Where a line of the data holds the word "check", copy that line.

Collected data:
++++
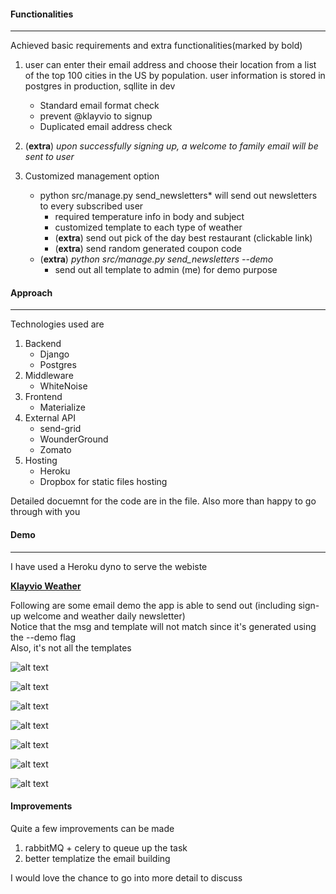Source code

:#### Functionalities
---------
Achieved basic requirements and extra functionalities(marked by bold)
1. user can enter their email address and choose their location from a list of the top 100 cities in the US by population. user information is stored in postgres in production, sqllite in dev
    * Standard email format check
    * prevent @klayvio to signup
    * Duplicated email address check

2. (**extra**) *upon successfully signing up, a welcome to family email will be sent to user*

3. Customized management option
    *  python src/manage.py send_newsletters* will send out newsletters to every subscribed user
        * required temperature info in body and subject
        * customized template to each type of weather
        * (**extra**) send out pick of the day best restaurant (clickable link)
        * (**extra**) send random generated coupon code
    * (**extra**) *python src/manage.py send_newsletters --demo*
        * send out all template to admin (me) for demo purpose

#### Approach
-----------
Technologies used are
1. Backend
    * Django
    * Postgres
2. Middleware
    * WhiteNoise
3. Frontend
    * Materialize
4. External API
    * send-grid
    * WounderGround
    * Zomato
4. Hosting
    * Heroku
    * Dropbox for static files hosting

Detailed docuemnt for the code are in the file. Also more than happy to go through
with you
#### Demo
-------
I have used a Heroku dyno to serve the webiste

**[Klayvio Weather](https://demo-klayvio-weather.herokuapp.com/)**

Following are some email demo the app is able to send out (including sign-up welcome and weather daily newsletter)   
Notice that the msg and template will not match since it's generated using the --demo flag   
Also, it's not all the templates 


![alt text](https://www.dropbox.com/s/70z4hmprl2q71mn/3.png?raw=3 "Logo Title Text 1")



![alt text](https://www.dropbox.com/s/70z4hmprl2q71mn/3.png?raw=1 "Logo Title Text 1")



![alt text](https://www.dropbox.com/s/70z4hmprl2q71mn/3.png?raw=2 "Logo Title Text 1")



![alt text](https://www.dropbox.com/s/70z4hmprl2q71mn/3.png?raw=4 "Logo Title Text 1")



![alt text](https://www.dropbox.com/s/70z4hmprl2q71mn/3.png?raw=5 "Logo Title Text 1")



![alt text](https://www.dropbox.com/s/70z4hmprl2q71mn/3.png?raw=6 "Logo Title Text 1")



![alt text](https://www.dropbox.com/s/70z4hmprl2q71mn/3.png?raw=7 "Logo Title Text 1")

#### Improvements
Quite a few improvements can be made
1. rabbitMQ + celery to queue up the task
2. better templatize the email building

I would love the chance to go into more detail to discuss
++++
#### Task output:
    * Standard email format check
    * Duplicated email address check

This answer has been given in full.